スタンド・バイ・ミー | ナノ 08


「ボルト、この後どうする?」

「雷バーガー行こうぜ!いのじんがいない間にレベル上げておこう。」

 シカダイとボルトは、木ノ葉隠れの里の中心街にいた。いのじんは母親に呼ばれて店の手伝いをすると言うので先ほど帰った。残った2人は、小腹を満たしつつゲームをするために、駅前の雷バーガーに向かった。

「ボルトくん!」

「?」

「お父様はお元気ですか?ああそうだ飴をあげよう。実はお父様にね……」

「あー俺は関係ないからクソ親父に言ってくれってばさ。」

 ボルトに話しかけてくる中小企業の役員の男は媚びへつらっていた。ボルトは自分の後ろの父親に話しかけられているようで、この男が好きではなかった。ボルトは男を撒くために柱へ登り、建物の屋根へ跳び移った。シカダイもそれに続いた。

「ったく!クソ親父が捕まんねーからって息子に頼むなっての。」

「お前も大変だな。でもあんまり親父さんに迷惑かけんじゃねーぞ。
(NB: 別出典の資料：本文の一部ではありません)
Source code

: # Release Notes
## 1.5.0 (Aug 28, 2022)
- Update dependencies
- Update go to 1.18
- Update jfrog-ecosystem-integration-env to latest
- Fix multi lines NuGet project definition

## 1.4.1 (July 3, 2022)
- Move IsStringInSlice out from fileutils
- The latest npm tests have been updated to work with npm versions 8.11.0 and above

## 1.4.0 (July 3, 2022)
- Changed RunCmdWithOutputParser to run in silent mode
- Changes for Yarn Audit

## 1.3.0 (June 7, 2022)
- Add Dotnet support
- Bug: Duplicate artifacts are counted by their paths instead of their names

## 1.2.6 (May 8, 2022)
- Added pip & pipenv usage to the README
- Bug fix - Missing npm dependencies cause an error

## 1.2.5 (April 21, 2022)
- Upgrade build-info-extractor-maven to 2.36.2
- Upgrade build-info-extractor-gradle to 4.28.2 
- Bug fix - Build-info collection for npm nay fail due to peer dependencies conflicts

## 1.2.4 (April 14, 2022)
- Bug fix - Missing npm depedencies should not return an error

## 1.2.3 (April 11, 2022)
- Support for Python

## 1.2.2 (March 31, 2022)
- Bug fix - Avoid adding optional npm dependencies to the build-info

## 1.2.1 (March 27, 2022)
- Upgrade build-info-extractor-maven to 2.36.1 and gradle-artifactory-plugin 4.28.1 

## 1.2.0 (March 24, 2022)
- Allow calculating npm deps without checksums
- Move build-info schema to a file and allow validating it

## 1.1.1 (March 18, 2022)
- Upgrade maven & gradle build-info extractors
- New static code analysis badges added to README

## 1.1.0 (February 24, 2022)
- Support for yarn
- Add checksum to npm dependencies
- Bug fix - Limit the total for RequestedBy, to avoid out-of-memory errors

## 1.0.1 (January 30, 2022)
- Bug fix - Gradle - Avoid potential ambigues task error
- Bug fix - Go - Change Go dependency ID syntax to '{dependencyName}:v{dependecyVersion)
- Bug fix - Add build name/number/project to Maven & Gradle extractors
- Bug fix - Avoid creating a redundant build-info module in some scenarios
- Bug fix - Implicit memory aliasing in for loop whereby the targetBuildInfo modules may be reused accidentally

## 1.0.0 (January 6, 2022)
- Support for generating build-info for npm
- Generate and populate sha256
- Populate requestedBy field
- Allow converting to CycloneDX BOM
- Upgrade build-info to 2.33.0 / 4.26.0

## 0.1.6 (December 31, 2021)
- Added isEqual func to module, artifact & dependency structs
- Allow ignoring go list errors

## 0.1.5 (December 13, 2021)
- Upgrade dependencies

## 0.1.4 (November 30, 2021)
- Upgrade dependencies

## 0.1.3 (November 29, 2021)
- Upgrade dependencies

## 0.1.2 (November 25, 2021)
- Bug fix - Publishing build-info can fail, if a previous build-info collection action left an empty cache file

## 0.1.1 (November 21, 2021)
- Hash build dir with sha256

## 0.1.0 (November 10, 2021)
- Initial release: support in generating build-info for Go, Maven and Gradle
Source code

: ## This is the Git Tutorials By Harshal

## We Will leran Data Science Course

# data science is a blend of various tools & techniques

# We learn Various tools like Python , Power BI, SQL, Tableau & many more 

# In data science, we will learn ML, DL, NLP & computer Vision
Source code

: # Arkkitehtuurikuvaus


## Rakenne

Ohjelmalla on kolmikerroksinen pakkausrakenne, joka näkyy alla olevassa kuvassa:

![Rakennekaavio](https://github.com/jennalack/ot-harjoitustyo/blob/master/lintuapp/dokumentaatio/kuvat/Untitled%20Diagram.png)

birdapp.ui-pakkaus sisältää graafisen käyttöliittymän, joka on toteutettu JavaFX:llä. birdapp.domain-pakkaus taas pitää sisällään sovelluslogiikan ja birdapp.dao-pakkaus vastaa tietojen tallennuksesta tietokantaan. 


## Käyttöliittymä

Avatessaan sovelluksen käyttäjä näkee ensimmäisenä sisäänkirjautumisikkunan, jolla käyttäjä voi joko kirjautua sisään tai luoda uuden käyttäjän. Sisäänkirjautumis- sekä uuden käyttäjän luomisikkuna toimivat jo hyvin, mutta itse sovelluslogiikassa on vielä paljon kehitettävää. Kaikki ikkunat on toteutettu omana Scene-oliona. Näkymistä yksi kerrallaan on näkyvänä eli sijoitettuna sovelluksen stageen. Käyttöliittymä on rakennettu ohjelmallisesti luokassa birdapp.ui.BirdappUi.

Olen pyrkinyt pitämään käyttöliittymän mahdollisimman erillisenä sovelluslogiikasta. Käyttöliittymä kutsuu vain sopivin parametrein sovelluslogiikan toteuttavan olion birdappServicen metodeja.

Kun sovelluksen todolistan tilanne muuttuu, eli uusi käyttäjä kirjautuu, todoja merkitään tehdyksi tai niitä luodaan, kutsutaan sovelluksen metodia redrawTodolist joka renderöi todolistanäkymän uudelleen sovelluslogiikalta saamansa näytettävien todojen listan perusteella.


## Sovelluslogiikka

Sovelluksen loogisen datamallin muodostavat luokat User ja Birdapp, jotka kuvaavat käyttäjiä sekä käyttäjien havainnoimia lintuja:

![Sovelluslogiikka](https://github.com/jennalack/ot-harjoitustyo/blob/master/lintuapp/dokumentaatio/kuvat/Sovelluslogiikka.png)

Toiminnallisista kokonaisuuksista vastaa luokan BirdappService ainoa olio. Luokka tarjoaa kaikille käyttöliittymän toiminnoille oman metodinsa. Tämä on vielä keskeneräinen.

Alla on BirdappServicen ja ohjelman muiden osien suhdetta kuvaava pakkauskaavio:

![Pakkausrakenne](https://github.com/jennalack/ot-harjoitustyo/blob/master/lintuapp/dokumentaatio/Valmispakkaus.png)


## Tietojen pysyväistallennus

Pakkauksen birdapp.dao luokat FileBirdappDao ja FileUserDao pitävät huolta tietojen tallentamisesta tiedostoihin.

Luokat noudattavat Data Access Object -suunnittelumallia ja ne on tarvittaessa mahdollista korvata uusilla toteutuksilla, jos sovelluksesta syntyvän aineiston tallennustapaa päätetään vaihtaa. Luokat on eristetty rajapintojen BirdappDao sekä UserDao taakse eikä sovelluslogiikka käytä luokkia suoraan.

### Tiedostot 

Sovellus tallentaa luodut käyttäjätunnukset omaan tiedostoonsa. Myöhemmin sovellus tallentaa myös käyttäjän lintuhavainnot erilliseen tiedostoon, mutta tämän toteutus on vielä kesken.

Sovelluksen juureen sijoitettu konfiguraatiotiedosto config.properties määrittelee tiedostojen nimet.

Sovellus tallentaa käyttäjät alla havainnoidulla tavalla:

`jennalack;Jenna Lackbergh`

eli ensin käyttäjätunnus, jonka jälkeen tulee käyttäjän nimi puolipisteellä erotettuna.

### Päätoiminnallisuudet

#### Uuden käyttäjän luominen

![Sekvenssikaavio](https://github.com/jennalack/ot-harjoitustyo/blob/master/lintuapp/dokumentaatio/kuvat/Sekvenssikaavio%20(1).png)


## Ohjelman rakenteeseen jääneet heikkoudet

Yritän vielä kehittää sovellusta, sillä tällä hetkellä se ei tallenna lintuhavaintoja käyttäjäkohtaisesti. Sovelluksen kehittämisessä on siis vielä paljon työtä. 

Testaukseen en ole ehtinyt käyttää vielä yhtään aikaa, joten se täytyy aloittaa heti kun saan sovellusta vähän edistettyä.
」

「かけてねーって!」

 ひょいひょいと屋根から屋根へ跳び移り、最短距離で雷バーガーに着いた2人は、ポテトとジュースを頼んで席に着いた。

「そういやシカダイ、この間のナマエ姉ちゃんのノーマルカード、結局売らなかったのか?」

 シカダイは、ジュースをストローで飲んでいたところだったので、動揺してブハッとこぼした。

「ごほっごほっ!」

「おんやー?シカダイ、まさかナマエ姉ちゃんのカード気に入ってんな?」

 噎せて涙目になったシカダイは、改めてジュースを飲みなおすと、ふーっと大きめのため息をついた。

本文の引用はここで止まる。